#### Task goal
Count the lines containing "scantokens" in the entries underneath, and state that count without anything else.

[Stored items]
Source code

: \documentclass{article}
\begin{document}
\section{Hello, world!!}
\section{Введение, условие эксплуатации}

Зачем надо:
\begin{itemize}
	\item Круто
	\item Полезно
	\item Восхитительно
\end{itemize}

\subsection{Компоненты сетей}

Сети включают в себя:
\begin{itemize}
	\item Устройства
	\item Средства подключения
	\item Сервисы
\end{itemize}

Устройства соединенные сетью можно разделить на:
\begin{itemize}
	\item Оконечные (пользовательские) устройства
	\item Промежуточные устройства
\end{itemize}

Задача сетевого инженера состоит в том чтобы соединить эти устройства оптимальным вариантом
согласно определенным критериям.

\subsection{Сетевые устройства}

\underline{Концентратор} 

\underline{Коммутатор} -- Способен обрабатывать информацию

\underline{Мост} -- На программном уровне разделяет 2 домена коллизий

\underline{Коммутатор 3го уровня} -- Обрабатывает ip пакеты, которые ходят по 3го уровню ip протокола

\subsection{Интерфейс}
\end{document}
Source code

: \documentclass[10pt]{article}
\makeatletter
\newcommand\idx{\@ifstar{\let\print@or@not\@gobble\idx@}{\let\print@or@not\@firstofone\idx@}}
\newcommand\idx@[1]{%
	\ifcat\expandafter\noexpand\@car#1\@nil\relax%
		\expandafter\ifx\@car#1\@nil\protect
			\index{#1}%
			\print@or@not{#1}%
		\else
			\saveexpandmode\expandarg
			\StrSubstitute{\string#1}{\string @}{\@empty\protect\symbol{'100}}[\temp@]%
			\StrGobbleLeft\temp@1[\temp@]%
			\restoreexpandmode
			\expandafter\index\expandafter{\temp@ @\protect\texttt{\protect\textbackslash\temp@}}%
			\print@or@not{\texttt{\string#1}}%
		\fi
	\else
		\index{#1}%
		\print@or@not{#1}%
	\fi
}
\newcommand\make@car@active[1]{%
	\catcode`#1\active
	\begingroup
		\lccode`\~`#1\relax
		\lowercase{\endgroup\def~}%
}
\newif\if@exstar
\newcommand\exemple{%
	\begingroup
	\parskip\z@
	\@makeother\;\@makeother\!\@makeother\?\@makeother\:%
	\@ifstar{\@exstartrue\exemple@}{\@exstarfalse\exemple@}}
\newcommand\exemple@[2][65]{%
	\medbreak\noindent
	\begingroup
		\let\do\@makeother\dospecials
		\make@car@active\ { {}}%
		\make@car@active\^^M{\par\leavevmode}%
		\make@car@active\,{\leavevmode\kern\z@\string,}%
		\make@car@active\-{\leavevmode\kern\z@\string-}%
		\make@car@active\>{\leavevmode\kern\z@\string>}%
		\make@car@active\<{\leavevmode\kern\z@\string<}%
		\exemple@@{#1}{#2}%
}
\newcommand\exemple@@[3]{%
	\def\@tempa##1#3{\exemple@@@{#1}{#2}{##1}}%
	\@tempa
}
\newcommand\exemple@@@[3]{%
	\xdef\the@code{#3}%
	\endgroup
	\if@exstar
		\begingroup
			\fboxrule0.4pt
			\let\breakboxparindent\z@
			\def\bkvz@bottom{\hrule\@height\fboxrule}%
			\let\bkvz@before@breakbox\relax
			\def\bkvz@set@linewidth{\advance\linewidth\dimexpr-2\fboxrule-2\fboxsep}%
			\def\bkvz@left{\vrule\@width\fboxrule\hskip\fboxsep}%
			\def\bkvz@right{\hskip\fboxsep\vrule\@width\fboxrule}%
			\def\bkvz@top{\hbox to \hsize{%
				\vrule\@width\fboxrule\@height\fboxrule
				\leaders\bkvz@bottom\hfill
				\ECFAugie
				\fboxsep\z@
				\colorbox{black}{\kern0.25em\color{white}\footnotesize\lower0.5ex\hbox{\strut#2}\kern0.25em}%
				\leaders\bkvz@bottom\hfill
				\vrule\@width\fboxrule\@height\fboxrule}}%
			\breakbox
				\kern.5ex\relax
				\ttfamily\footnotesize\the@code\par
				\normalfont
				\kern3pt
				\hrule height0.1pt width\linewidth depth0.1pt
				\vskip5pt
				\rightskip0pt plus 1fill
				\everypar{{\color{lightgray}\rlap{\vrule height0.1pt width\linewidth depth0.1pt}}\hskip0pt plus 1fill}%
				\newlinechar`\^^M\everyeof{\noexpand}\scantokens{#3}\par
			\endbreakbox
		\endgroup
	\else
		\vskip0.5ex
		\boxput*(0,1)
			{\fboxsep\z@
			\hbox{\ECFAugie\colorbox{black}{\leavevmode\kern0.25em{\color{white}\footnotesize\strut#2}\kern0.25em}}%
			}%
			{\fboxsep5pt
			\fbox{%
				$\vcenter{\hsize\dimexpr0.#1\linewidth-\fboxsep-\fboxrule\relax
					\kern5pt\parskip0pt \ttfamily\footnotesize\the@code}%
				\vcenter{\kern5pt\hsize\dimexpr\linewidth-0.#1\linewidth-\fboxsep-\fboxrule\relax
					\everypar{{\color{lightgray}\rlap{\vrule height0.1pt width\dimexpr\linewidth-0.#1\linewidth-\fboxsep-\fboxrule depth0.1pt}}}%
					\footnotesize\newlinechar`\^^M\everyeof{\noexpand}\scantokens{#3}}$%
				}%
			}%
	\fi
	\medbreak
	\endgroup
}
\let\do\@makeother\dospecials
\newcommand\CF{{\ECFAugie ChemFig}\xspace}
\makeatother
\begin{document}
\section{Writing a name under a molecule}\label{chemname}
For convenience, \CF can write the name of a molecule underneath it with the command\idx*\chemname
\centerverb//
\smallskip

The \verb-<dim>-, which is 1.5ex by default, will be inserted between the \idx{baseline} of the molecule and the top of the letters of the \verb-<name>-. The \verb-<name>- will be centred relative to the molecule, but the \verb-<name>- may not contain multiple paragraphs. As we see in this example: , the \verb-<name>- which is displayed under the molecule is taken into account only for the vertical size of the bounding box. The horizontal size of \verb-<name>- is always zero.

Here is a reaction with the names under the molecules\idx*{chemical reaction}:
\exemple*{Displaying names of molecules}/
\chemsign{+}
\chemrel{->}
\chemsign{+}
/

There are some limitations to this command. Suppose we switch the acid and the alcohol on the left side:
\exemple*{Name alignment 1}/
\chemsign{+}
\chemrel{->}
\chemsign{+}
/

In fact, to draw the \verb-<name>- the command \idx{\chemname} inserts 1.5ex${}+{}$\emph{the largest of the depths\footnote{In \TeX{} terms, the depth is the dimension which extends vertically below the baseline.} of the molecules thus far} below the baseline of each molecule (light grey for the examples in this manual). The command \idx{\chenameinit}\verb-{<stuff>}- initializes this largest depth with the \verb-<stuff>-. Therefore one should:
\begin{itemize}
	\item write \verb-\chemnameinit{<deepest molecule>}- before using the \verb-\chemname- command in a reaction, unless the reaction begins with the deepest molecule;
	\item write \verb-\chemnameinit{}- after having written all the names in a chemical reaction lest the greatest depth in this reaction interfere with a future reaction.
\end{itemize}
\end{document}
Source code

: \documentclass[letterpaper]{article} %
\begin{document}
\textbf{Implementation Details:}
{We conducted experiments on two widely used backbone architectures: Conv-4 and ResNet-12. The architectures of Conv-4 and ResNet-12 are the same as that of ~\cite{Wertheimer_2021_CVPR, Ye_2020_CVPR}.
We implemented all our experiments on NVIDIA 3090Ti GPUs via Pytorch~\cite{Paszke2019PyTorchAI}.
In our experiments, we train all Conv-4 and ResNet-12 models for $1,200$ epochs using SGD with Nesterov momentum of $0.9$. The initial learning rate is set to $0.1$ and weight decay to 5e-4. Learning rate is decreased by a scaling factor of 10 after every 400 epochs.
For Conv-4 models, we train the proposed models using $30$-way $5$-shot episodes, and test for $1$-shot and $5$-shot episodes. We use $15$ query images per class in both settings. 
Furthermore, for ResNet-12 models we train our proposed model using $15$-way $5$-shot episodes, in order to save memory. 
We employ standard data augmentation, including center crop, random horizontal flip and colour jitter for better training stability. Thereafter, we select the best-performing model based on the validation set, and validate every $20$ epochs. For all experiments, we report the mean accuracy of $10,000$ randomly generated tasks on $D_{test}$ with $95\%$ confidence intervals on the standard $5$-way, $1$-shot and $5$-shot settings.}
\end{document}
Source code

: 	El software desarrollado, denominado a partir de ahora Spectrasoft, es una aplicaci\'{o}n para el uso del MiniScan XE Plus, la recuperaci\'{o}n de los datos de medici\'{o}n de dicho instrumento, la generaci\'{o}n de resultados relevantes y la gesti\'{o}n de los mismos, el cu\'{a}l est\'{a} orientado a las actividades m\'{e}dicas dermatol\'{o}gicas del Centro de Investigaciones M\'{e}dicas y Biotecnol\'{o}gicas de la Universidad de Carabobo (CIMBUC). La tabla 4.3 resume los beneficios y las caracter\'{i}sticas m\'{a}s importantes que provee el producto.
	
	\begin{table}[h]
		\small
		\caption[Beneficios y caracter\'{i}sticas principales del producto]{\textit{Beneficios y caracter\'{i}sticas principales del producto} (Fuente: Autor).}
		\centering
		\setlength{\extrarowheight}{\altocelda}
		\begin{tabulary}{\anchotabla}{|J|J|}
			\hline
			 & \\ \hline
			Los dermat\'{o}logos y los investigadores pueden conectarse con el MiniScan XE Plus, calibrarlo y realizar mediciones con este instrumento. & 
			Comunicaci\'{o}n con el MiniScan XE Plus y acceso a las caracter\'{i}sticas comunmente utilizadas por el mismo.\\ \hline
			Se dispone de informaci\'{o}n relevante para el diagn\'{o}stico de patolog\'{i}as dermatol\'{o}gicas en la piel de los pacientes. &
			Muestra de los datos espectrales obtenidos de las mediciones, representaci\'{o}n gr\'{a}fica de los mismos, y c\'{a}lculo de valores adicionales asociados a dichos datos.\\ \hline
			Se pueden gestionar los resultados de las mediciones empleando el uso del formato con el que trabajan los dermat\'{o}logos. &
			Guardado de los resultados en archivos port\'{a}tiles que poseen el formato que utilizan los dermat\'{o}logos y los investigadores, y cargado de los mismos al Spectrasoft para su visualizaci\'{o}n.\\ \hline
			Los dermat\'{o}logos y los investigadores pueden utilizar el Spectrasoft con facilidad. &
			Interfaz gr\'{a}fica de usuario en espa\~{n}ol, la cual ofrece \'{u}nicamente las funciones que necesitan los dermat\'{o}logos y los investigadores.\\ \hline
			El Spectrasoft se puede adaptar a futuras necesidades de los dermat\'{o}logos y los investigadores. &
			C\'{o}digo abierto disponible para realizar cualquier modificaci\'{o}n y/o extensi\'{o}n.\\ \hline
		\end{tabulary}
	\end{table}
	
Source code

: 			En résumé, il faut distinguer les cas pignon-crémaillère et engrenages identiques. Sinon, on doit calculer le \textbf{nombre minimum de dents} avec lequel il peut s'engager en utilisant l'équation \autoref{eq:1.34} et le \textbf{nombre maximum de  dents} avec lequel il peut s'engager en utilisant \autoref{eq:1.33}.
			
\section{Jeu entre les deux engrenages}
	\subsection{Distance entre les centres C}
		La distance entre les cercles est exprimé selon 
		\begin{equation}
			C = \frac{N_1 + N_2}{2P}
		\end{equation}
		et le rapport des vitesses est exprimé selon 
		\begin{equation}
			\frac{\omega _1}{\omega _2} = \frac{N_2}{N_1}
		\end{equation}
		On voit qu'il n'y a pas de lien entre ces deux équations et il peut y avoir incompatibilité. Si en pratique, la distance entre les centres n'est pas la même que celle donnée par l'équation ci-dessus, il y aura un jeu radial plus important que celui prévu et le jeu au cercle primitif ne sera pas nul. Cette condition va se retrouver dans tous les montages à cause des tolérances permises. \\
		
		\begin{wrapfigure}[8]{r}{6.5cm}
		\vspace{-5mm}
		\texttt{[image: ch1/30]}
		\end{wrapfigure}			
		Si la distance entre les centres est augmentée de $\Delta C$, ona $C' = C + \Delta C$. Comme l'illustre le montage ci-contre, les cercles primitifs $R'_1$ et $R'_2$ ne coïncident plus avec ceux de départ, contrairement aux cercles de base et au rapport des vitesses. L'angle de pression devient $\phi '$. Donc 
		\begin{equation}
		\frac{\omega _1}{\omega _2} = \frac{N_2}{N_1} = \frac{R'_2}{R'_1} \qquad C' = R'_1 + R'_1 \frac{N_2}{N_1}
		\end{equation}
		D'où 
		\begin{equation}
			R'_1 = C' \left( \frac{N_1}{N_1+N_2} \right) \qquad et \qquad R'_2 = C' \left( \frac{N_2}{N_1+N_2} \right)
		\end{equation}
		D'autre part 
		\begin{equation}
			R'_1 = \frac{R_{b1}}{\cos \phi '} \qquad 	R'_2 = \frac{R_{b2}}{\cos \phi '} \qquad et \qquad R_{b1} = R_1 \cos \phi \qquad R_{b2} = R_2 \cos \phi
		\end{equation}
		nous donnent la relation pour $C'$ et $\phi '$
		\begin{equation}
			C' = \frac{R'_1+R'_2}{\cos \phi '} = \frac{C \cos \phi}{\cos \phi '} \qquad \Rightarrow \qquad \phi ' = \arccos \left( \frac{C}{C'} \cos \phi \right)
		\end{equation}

#### The completed task
2